A direct comparison of (mSTM–sSTM)—(mUWP–sUWP) showed activation of the junction areas of the bilateral middle temporal and occipital region, which had a slightly inferior peak location compared with that during common activation. The pictures under the mSTM condition presented all the bodily motions involved in stone tool-making. By contrast, the pictures under the mUWP condition presented only the facial motion. A previous study reported that the occipitotemporal region was particularly sensitive to the perception of the human body (Astafiev et al. 2004). Thus, differential activation was induced by the perception of motion enacted by the whole human body. In contrast, observation of the pronunciation of a Uzbek word involved large activation clusters in the bilateral superior temporal gyrus.
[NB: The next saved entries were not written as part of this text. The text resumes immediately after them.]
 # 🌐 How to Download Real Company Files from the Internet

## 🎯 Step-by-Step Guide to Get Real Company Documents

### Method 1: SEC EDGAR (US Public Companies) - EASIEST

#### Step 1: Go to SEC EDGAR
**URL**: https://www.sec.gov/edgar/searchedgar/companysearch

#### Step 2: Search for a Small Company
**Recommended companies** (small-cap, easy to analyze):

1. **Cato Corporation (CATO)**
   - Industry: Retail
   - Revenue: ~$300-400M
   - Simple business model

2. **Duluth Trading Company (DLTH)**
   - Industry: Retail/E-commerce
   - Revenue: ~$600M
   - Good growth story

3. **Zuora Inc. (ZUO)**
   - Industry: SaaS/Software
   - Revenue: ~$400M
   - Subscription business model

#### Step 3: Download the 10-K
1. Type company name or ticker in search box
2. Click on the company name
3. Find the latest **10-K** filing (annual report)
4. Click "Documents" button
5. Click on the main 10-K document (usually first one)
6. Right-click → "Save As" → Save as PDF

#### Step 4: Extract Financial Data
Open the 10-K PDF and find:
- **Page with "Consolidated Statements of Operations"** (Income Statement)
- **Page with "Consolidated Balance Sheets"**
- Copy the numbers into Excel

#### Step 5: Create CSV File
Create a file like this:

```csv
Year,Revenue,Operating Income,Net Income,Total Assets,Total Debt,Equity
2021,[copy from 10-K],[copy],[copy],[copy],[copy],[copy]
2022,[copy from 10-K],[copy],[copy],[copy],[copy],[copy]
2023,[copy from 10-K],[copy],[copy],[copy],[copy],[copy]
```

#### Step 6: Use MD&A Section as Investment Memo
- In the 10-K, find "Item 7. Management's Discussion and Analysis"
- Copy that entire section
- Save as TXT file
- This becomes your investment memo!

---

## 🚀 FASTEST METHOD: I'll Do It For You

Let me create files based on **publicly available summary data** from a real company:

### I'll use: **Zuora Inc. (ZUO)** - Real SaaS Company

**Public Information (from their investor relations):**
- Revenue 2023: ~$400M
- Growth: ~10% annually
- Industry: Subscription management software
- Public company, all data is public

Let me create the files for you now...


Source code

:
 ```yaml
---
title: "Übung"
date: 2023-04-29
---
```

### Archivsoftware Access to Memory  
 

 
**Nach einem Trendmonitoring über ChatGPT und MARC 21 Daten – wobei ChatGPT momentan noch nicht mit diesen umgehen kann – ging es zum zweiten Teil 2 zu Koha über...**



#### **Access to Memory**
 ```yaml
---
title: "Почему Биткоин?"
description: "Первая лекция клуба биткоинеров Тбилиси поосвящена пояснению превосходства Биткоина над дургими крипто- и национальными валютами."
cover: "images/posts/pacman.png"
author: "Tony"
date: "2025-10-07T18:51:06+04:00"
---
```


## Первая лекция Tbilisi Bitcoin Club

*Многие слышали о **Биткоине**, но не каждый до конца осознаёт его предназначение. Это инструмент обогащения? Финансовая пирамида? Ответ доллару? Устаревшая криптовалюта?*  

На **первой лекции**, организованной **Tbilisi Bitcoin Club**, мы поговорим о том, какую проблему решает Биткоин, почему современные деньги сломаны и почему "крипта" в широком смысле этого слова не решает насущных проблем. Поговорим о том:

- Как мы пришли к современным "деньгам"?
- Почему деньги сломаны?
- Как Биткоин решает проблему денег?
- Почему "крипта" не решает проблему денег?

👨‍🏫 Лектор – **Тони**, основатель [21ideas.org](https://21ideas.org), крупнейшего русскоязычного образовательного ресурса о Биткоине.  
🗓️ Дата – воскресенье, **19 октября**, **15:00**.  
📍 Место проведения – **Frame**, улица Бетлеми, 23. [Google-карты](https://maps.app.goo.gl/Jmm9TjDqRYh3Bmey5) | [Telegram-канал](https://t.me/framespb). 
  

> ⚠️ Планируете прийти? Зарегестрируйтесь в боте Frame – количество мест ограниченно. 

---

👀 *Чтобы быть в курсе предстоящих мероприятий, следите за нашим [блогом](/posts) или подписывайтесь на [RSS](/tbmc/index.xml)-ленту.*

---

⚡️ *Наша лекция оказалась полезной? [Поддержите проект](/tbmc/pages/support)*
Because only the mUWP condition contained auditory information in the form of pronunciation of a Uzbek word, these activations were considered to reflect audiovisual speech perception (Murase et al. 2008).

5 Conclusion

The progress of imitation learning by repetitive observation was represented in a specific cortical region, and the represented region was dependent on the information that the subject focused on to learn, although a common mechanism representing the premotor and supplementary motor area and posterior part of the temporal region existed between both imitative learning tasks. That is, the subject had to focus on the internal model formulation of the observed action to imitate the stone tool-making procedure, and the imitative learning of observed action caused activity to decrease in the right cerebellum. In contrast, the subject had to focus on the phonological components of the auditory information to imitate an unknown Uzbek word, and the imitative learning of the Uzbek word caused an activity decrease in the left superior temporal gyrus. These results support our hypothesis that the cortical region where imitative learning by repetitive observation of stone tool-making appears as a change in neural activity differs from that of word pronunciation. Our results demonstrate the cortical mechanisms of social learning behavior that were assumed to have been used in the prehistoric age.